**Recorded data**
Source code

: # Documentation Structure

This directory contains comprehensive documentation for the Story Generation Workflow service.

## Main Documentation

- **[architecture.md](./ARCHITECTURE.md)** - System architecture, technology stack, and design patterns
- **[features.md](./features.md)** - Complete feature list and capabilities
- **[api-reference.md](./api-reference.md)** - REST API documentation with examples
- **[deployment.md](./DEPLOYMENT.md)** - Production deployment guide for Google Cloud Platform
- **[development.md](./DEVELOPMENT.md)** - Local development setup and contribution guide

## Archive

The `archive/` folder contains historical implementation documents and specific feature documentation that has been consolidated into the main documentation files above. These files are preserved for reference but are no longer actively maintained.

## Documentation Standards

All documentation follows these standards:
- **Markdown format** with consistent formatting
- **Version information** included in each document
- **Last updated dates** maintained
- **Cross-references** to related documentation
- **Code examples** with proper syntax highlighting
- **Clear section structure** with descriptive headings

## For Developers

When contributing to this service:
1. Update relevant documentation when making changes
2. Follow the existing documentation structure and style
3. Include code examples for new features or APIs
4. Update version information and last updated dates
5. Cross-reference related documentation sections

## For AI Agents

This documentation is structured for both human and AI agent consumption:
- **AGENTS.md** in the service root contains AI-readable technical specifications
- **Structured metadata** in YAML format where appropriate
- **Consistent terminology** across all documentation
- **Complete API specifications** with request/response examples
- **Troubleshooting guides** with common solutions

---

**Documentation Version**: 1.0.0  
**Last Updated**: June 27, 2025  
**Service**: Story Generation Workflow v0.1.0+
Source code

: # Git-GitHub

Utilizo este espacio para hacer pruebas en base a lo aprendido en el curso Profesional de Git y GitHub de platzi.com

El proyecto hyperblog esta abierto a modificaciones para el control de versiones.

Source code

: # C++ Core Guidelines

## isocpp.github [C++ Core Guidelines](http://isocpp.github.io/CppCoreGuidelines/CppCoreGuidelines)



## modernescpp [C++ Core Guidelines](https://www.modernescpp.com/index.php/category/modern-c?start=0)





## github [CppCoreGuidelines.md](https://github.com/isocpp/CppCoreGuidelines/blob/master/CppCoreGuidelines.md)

**Work instructions**
Show the lines where the word "isocpp" appears in the entries.

**Written solution**
## isocpp.github [C++ Core Guidelines](http://isocpp.github.io/CppCoreGuidelines/CppCoreGuidelines)
## github [CppCoreGuidelines.md](https://github.com/isocpp/CppCoreGuidelines/blob/master/CppCoreGuidelines.md)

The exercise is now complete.